Being from the South myself, I had many friends warn me that Craig’s Southern accent was terrible. Maybe they oversold it because it wasn’t as bad as I’d expected. Overwrought, sure, but I suspect some of that is on purpose as much of the film is somewhat exaggerated, as is common in the genre. Can I also just mention how glad I am to see Don Johnson getting work these days? Between this and Watchmen, he’s suddenly everywhere, and in great form. My guess is that casting agents are capitalizing on us 80s’ kids’ nostalgia by bringing back actors from our childhoods. Well, huzzah! Makes me plenty happy. (I was actually a bit too young for Miami Vice, but my parents were weirdly permissive in letting me watch it with them. I probably didn’t understand half of what I saw and heard.)

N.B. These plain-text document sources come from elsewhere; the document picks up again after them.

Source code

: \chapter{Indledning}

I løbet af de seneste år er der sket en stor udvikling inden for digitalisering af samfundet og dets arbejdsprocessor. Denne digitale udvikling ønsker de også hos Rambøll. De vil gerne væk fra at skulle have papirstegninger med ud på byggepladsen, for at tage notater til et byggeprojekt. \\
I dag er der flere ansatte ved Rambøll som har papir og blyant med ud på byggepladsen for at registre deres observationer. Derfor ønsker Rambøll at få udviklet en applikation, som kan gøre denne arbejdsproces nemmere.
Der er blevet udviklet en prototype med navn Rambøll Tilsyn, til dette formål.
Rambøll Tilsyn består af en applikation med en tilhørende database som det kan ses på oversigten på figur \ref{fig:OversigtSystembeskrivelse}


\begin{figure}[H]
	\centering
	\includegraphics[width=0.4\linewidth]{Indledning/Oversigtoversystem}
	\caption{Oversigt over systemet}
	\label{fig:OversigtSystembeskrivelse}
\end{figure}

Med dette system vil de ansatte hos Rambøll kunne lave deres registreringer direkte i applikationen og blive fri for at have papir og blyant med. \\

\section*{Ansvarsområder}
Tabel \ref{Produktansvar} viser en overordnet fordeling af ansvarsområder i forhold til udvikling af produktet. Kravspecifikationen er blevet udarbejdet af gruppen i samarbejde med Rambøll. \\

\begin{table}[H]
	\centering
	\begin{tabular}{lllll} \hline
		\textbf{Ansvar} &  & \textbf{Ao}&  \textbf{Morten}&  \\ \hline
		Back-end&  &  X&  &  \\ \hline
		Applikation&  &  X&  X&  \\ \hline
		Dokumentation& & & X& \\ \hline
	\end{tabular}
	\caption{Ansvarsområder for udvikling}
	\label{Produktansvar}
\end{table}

Anyway, without giving too much away, Knives Out is about the abrupt death of a famous mystery novelist, and the swarm of his greedy family. The death is at first ruled a suicide, but then a detective (Craig) is anonymously hired to look into it. Things are complicated by the fact that the writer left all his money to his personal nurse (de Armas, managing incredibly well considering she’s on screen for almost the entire movie). Suspense tempered by humor ensues.
In all, I do recommend this one for fans of a fun murder mystery. It’s a bit too easy to figure out (which is why I shaved a wee bit off the rating), but it’s a good time anyway.